Path analysis was also performed to assess the relative contributions of
body mass and LE to COT. With path analysis, it is
possible to distinguish the direct, independent effects of two related
independent variables (LE and body mass) on a dependent
variable (COT), while also calculating the indirect effect of covariance
between independent variables (Quinn and
Keough, 2002
). For example, if the apparent effect of
LE on COT is spurious, and is in fact an indirect effect
of body mass, path analysis will show that the direct effect of
LE is negligible. Conversely, if the apparent effect of
body mass on COT is solely due to the fact that larger animals have longer
legs, the direct effect of mass on COT will be insignificant.
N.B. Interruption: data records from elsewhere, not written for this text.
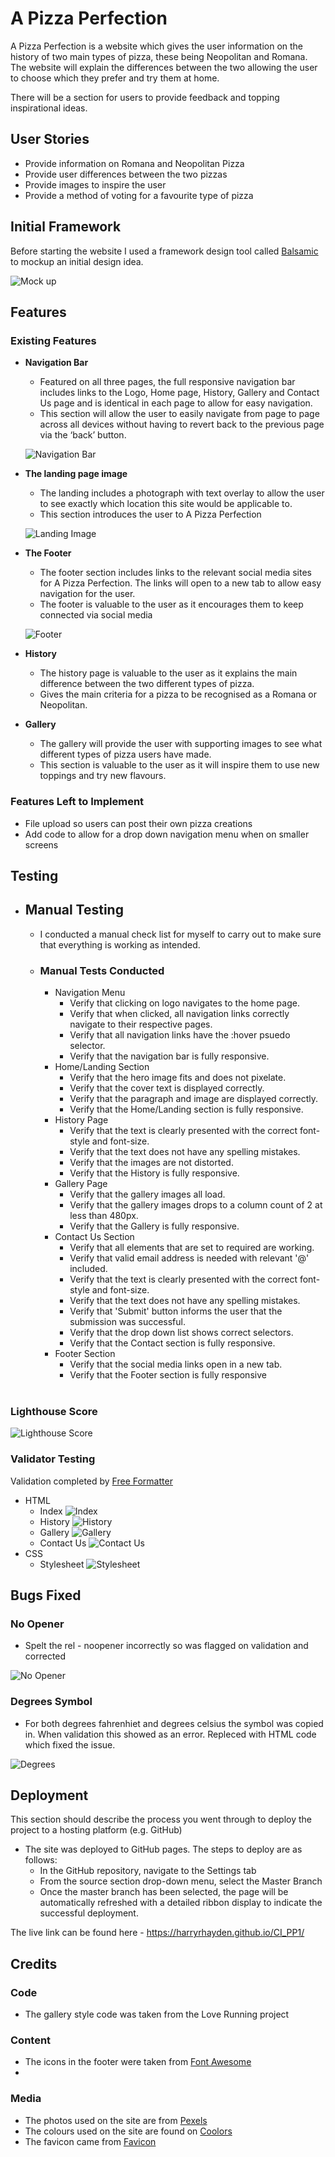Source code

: # A Pizza Perfection

A Pizza Perfection is a website which gives the user information on the history of two main types of pizza, these being Neopolitan and Romana. The website will explain the differences between the two allowing the user to choose which they prefer and try them at home.

There will be a section for users to provide feedback and topping inspirational ideas.



## User Stories

- Provide information on Romana and Neopolitan Pizza
- Provide user differences between the two pizzas
- Provide images to inspire the user
- Provide a method of voting for a favourite type of pizza

## Initial Framework

Before starting the website I used a framework design tool called [Balsamic](https://balsamiq.com/) to mockup an initial design idea.

![Mock up](docs/images/responsive_mock.png)

## Features 

### Existing Features

- __Navigation Bar__

  - Featured on all three pages, the full responsive navigation bar includes links to the Logo, Home page, History, Gallery and Contact Us page and is identical in each page to allow for easy navigation.
  - This section will allow the user to easily navigate from page to page across all devices without having to revert back to the previous page via the ‘back’ button. 

  ![Navigation Bar](docs/images/nav_bar.png)

- __The landing page image__

  - The landing includes a photograph with text overlay to allow the user to see exactly which location this site would be applicable to. 
  - This section introduces the user to A Pizza Perfection

  ![Landing Image](docs/images/landing_image.png)

- __The Footer__ 

  - The footer section includes links to the relevant social media sites for A Pizza Perfection. The links will open to a new tab to allow easy navigation for the user. 
  - The footer is valuable to the user as it encourages them to keep connected via social media

  ![Footer](docs/images/footer.png)

- __History__

  - The history page is valuable to the user as it explains the main difference between the two different types of pizza. 
  - Gives the main criteria for a pizza to be recognised as a Romana or Neopolitan.

- __Gallery__

  - The gallery will provide the user with supporting images to see what different types of pizza users have made. 
  - This section is valuable to the user as it will inspire them to use new toppings and try new flavours.


### Features Left to Implement

- File upload so users can post their own pizza creations
- Add code to allow for a drop down navigation menu when on smaller screens

## Testing 

* ## Manual Testing
    * I conducted a manual check list for myself to carry out to make sure that everything is working as intended.


   * ### Manual Tests Conducted
      * Navigation Menu
        * Verify that clicking on logo navigates to the home page.
        * Verify that when clicked, all navigation links correctly navigate to their respective pages.
        * Verify that all navigation links have the :hover psuedo selector.
        * Verify that the navigation bar is fully responsive.
      * Home/Landing Section
        * Verify that the hero image fits and does not pixelate.
        * Verify that the cover text is displayed correctly.
        * Verify that the paragraph and image are displayed correctly.
        * Verify that the Home/Landing section is fully responsive.
      * History Page
        * Verify that the text is clearly presented with the correct font-style and font-size.
        * Verify that the text does not have any spelling mistakes.
        * Verify that the images are not distorted.
        * Verify that the History is fully responsive.
      * Gallery Page
        * Verify that the gallery images all load.
        * Verify that the gallery images drops to a column count of 2 at less than 480px.
        * Verify that the Gallery is fully responsive.
      * Contact Us Section
        * Verify that all elements that are set to required are working.
        * Verify that valid email address is needed with relevant '@' included.
        * Verify that the text is clearly presented with the correct font-style and font-size.
        * Verify that the text does not have any spelling mistakes.
        * Verify that 'Submit' button informs the user that the submission was successful.
        * Verify that the drop down list shows correct selectors.
        * Verify that the Contact section is fully responsive.
      * Footer Section
        * Verify that the social media links open in a new tab.
        * Verify that the Footer section is fully responsive
        <br /><br />

### Lighthouse Score

![Lighthouse Score](docs/images/lighthouse.png)

### Validator Testing 

Validation completed by [Free Formatter](https://www.freeformatter.com/html-validator.html)
- HTML
  - Index
  ![Index](docs/images/index.png)
  - History
  ![History](docs/images/history.png)
  - Gallery
  ![Gallery](docs/images/gallery.png)
  - Contact Us
  ![Contact Us](docs/images/contact.png)
- CSS
  - Stylesheet
  ![Stylesheet](docs/images/css.png)
  

## Bugs Fixed

### No Opener
  * Spelt the rel - noopener incorrectly so was flagged on validation and corrected

  ![No Opener](docs/images/noopener.png)

### Degrees Symbol
  * For both degrees fahrenhiet and degrees celsius the symbol was copied in. When validation this showed as an error. Repleced with HTML code which fixed the issue.

  ![Degrees](docs/images/degrees.png)

## Deployment

This section should describe the process you went through to deploy the project to a hosting platform (e.g. GitHub) 

- The site was deployed to GitHub pages. The steps to deploy are as follows: 
  - In the GitHub repository, navigate to the Settings tab 
  - From the source section drop-down menu, select the Master Branch
  - Once the master branch has been selected, the page will be automatically refreshed with a detailed ribbon display to indicate the successful deployment. 

The live link can be found here - https://harryrhayden.github.io/CI_PP1/


## Credits 

### Code

- The gallery style code was taken from the Love Running project

### Content 

- The icons in the footer were taken from [Font Awesome](https://fontawesome.com/)
- 

### Media

- The photos used on the site are from [Pexels](https://www.pexels.com/)
- The colours used on the site are found on [Coolors](https://coolors.co/)
- The favicon came from [Favicon](https://favicon.io/)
For all analyses, it was predicted that LE would be a better predictor of COT than body mass, and that LE would remain a significant predictor of COT when controlling for body mass and taxonomy, whereas body mass would have no effect on COT when controlling for LE and taxonomic differences. Log10-transformed data were used throughout to reduce the leverage of the smallest and largest species on the overall results.
Determining COT
COT for each species was taken from direct measures of oxygen consumption
during treadmill running trials using established methods published elsewhere
(Table 1). In each case, the
`net' cost of transport, which excludes resting metabolic rate, was used.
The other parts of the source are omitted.